Work instruction: Look below for the line that contains "- Carrier integration (UPS, FedEx, DHL)" and the line that contains "Create an SVG", then restate both of them and every line in between, exactly. No picture goes in the copy.

○ ○ ○

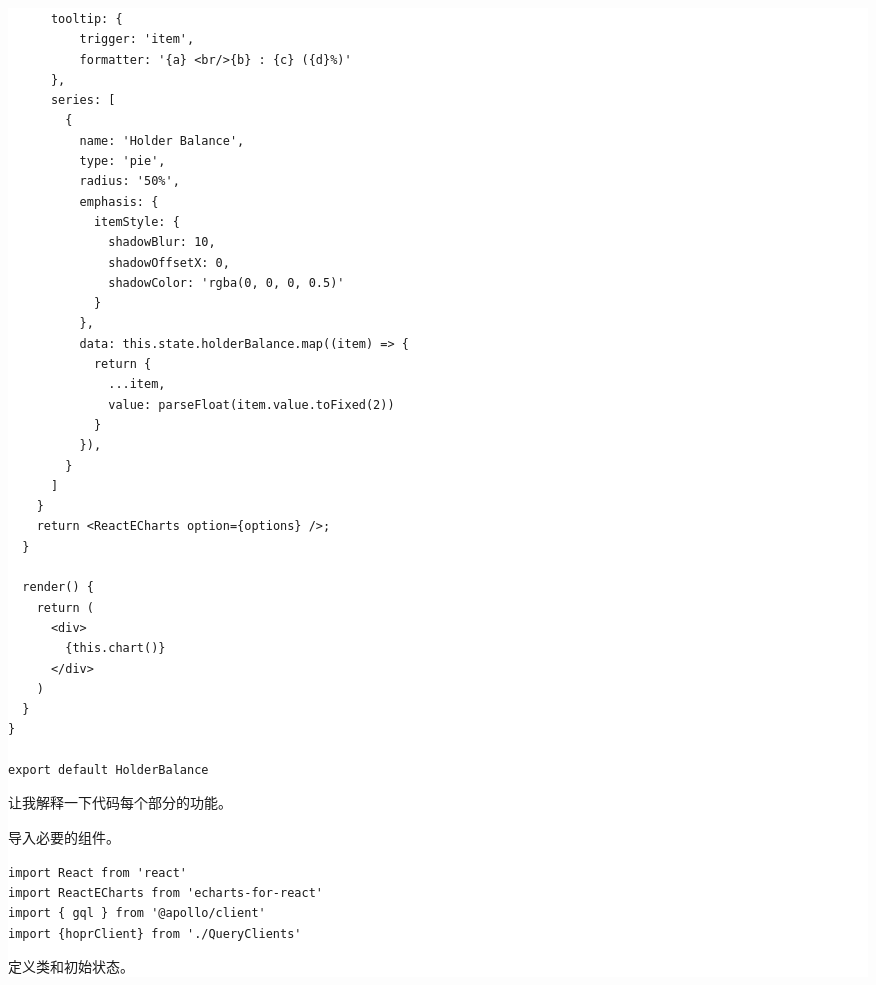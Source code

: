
 ```
      tooltip: {
          trigger: 'item',
          formatter: '{a} <br/>{b} : {c} ({d}%)'
      },
      series: [
        {
          name: 'Holder Balance',
          type: 'pie',
          radius: '50%',
          emphasis: {
            itemStyle: {
              shadowBlur: 10,
              shadowOffsetX: 0,
              shadowColor: 'rgba(0, 0, 0, 0.5)'
            }
          },
          data: this.state.holderBalance.map((item) => {
            return {
              ...item,
              value: parseFloat(item.value.toFixed(2))
            }
          }),
        }
      ]
    }
    return <ReactECharts option={options} />;
  }

  render() {
    return (
      <div>
        {this.chart()}
      </div>
    )
  }
}

export default HolderBalance
```

让我解释一下代码每个部分的功能。

导入必要的组件。

```
import React from 'react'
import ReactECharts from 'echarts-for-react'
import { gql } from '@apollo/client'
import {hoprClient} from './QueryClients'
```

定义类和初始状态。
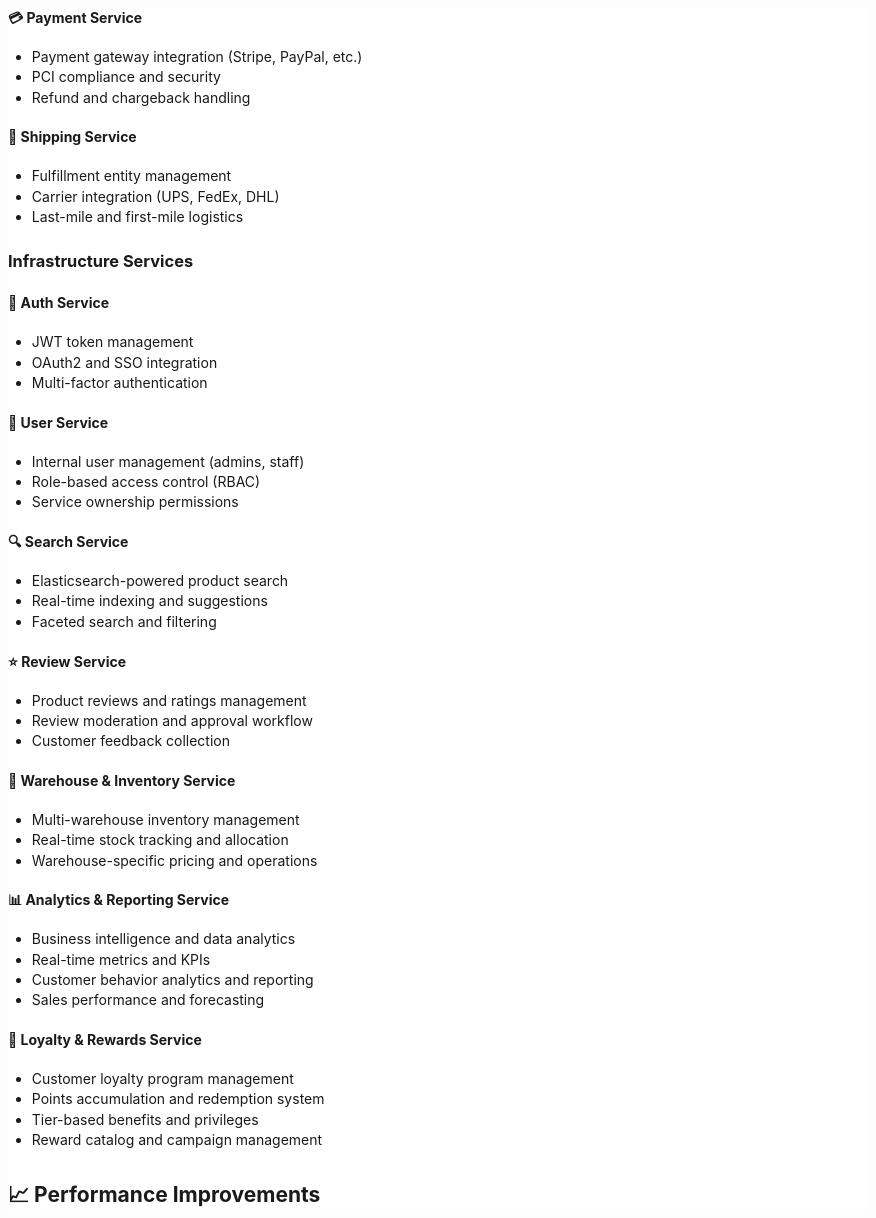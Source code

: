 #### 💳 **Payment Service**
- Payment gateway integration (Stripe, PayPal, etc.)
- PCI compliance and security
- Refund and chargeback handling

#### 🚚 **Shipping Service**
- Fulfillment entity management
- Carrier integration (UPS, FedEx, DHL)
- Last-mile and first-mile logistics

### Infrastructure Services

#### 🔐 **Auth Service**
- JWT token management
- OAuth2 and SSO integration
- Multi-factor authentication

#### 👥 **User Service**
- Internal user management (admins, staff)
- Role-based access control (RBAC)
- Service ownership permissions

#### 🔍 **Search Service**
- Elasticsearch-powered product search
- Real-time indexing and suggestions
- Faceted search and filtering

#### ⭐ **Review Service**
- Product reviews and ratings management
- Review moderation and approval workflow
- Customer feedback collection

#### 🏪 **Warehouse & Inventory Service**
- Multi-warehouse inventory management
- Real-time stock tracking and allocation
- Warehouse-specific pricing and operations

#### 📊 **Analytics & Reporting Service**
- Business intelligence and data analytics
- Real-time metrics and KPIs
- Customer behavior analytics and reporting
- Sales performance and forecasting

#### 🎁 **Loyalty & Rewards Service**
- Customer loyalty program management
- Points accumulation and redemption system
- Tier-based benefits and privileges
- Reward catalog and campaign management

## 📈 Performance Improvements

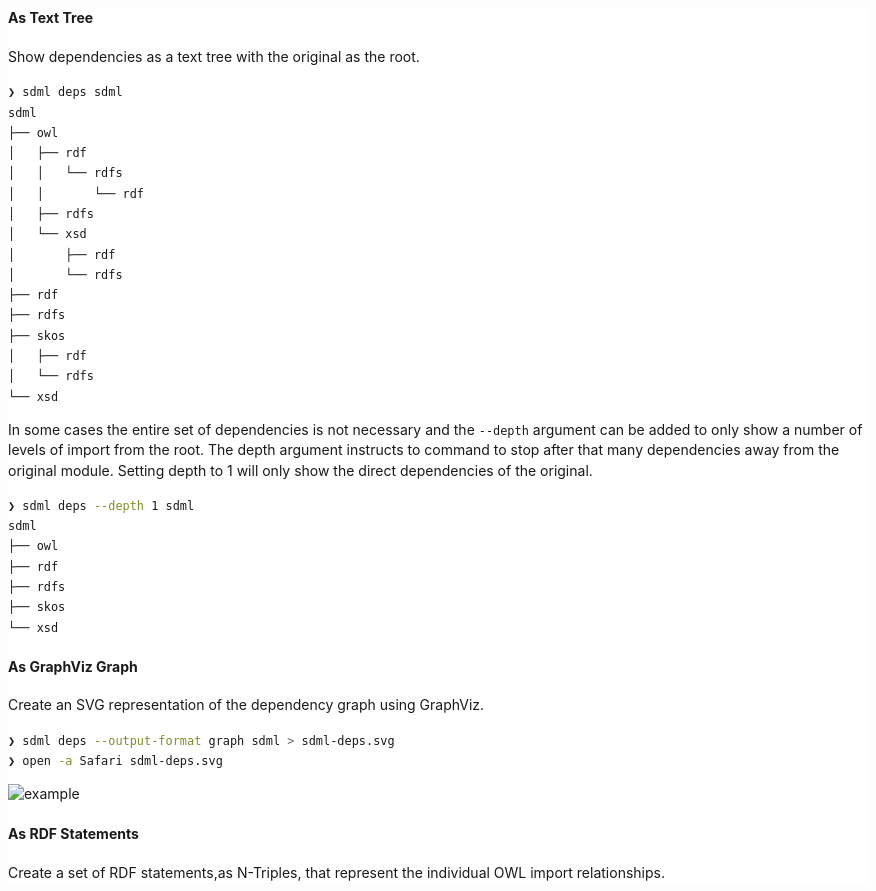 #### As Text Tree

Show dependencies as a text tree with the original as the root.

```bash
❯ sdml deps sdml
sdml
├── owl
│   ├── rdf
│   │   └── rdfs
│   │       └── rdf
│   ├── rdfs
│   └── xsd
│       ├── rdf
│       └── rdfs
├── rdf
├── rdfs
├── skos
│   ├── rdf
│   └── rdfs
└── xsd
```

In some cases the entire set of dependencies is not necessary and the `--depth`
argument can be added to only show a number of levels of import from the root.
The depth argument instructs to command to stop after that many dependencies
away from the original module. Setting depth to 1 will only show the direct
dependencies of the original.

```bash
❯ sdml deps --depth 1 sdml
sdml
├── owl
├── rdf
├── rdfs
├── skos
└── xsd
```

#### As GraphViz Graph

Create an SVG representation of the dependency graph using GraphViz.

```bash
❯ sdml deps --output-format graph sdml > sdml-deps.svg
❯ open -a Safari sdml-deps.svg
```

![example](https://raw.githubusercontent.com/sdm-lang/rust-sdml/main/sdml-generate/doc/example_deps_graph.svg)

#### As RDF Statements

Create a set of RDF statements,as N-Triples, that represent the individual OWL
import relationships.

○ ○ ○

Exercise result:
- Carrier integration (UPS, FedEx, DHL)
- Last-mile and first-mile logistics

### Infrastructure Services

#### 🔐 **Auth Service**
- JWT token management
- OAuth2 and SSO integration
- Multi-factor authentication

#### 👥 **User Service**
- Internal user management (admins, staff)
- Role-based access control (RBAC)
- Service ownership permissions

#### 🔍 **Search Service**
- Elasticsearch-powered product search
- Real-time indexing and suggestions
- Faceted search and filtering

#### ⭐ **Review Service**
- Product reviews and ratings management
- Review moderation and approval workflow
- Customer feedback collection

#### 🏪 **Warehouse & Inventory Service**
- Multi-warehouse inventory management
- Real-time stock tracking and allocation
- Warehouse-specific pricing and operations

#### 📊 **Analytics & Reporting Service**
- Business intelligence and data analytics
- Real-time metrics and KPIs
- Customer behavior analytics and reporting
- Sales performance and forecasting

#### 🎁 **Loyalty & Rewards Service**
- Customer loyalty program management
- Points accumulation and redemption system
- Tier-based benefits and privileges
- Reward catalog and campaign management

## 📈 Performance Improvements

 #### As Text Tree

Show dependencies as a text tree with the original as the root.

```bash
❯ sdml deps sdml
sdml
├── owl
│   ├── rdf
│   │   └── rdfs
│   │       └── rdf
│   ├── rdfs
│   └── xsd
│       ├── rdf
│       └── rdfs
├── rdf
├── rdfs
├── skos
│   ├── rdf
│   └── rdfs
└── xsd
```

In some cases the entire set of dependencies is not necessary and the `--depth`
argument can be added to only show a number of levels of import from the root.
The depth argument instructs to command to stop after that many dependencies
away from the original module. Setting depth to 1 will only show the direct
dependencies of the original.

```bash
❯ sdml deps --depth 1 sdml
sdml
├── owl
├── rdf
├── rdfs
├── skos
└── xsd
```

#### As GraphViz Graph

Create an SVG representation of the dependency graph using GraphViz.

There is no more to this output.